# [Task requirements]
In the listing below, find each line that holds the string "values" and copy it.

# [Provided data]
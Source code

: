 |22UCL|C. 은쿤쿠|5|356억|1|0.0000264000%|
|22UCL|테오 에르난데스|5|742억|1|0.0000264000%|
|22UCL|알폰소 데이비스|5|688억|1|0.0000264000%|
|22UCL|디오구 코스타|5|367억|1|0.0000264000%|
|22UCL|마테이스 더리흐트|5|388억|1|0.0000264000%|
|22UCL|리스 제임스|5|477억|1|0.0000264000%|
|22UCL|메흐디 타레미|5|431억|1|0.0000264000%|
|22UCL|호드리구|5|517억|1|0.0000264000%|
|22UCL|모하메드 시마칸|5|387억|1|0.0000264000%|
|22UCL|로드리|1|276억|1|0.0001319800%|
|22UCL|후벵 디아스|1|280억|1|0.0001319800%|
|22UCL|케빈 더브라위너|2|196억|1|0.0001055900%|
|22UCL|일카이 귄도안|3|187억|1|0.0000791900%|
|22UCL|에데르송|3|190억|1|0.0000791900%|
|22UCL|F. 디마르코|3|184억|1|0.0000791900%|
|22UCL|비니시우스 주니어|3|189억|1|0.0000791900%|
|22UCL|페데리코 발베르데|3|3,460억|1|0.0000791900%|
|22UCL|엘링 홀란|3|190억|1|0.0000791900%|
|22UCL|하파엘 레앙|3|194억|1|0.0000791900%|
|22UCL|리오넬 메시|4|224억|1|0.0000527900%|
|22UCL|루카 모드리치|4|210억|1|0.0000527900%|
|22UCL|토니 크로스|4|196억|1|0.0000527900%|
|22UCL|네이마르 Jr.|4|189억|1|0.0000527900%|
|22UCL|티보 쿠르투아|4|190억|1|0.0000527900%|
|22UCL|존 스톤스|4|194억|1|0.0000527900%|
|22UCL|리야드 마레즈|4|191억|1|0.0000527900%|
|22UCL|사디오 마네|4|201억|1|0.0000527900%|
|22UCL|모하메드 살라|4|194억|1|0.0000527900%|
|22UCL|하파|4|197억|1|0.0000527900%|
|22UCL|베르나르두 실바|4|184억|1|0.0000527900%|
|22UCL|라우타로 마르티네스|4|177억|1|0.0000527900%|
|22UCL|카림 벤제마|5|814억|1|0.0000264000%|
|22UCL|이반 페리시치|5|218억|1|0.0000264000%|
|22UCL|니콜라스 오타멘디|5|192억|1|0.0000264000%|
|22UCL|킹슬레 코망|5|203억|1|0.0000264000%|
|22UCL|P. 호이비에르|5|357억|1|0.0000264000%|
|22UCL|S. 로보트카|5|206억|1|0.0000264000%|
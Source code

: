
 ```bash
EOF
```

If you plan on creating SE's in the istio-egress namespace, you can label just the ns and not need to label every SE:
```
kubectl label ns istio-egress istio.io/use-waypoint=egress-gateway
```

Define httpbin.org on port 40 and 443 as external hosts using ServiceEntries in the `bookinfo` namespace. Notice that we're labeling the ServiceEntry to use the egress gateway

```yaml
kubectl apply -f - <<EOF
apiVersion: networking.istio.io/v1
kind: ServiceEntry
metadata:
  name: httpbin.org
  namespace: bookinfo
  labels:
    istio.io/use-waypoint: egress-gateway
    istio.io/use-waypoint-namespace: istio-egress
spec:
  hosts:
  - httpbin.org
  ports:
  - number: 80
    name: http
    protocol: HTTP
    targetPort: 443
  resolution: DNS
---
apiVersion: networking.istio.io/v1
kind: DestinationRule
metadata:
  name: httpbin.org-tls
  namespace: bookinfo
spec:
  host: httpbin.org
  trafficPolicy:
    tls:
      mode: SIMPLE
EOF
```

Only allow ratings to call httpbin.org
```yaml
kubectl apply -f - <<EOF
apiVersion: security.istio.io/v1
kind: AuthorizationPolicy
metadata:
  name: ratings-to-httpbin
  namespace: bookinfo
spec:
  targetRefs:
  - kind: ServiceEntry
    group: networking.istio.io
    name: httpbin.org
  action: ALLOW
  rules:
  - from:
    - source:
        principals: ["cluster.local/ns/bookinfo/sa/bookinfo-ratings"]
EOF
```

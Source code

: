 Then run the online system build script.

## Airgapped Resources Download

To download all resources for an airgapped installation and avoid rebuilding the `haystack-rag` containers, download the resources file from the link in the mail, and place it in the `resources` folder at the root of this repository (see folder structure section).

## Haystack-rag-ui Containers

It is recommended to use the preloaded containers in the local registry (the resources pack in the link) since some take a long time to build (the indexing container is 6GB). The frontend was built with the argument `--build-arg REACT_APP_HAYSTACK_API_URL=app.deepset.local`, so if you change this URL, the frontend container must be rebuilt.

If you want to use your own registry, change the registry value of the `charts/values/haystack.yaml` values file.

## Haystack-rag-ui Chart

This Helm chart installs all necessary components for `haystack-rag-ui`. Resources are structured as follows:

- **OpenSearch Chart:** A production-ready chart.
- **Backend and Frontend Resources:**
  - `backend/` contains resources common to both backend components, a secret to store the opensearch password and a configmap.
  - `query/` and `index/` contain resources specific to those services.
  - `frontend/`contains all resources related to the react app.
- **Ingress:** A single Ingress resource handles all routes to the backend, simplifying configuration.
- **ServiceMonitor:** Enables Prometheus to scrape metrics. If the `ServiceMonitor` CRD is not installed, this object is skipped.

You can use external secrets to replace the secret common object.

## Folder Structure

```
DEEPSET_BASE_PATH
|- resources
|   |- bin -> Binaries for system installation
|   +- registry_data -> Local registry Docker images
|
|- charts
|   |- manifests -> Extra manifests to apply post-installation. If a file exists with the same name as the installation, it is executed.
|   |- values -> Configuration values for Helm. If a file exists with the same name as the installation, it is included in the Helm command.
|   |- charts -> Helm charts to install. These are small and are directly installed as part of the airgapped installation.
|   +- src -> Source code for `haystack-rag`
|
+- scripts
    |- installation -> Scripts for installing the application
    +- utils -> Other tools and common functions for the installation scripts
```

# [Response to the task]
If you want to use your own registry, change the registry value of the `charts/values/haystack.yaml` values file.
|   |- values -> Configuration values for Helm. If a file exists with the same name as the installation, it is included in the Helm command.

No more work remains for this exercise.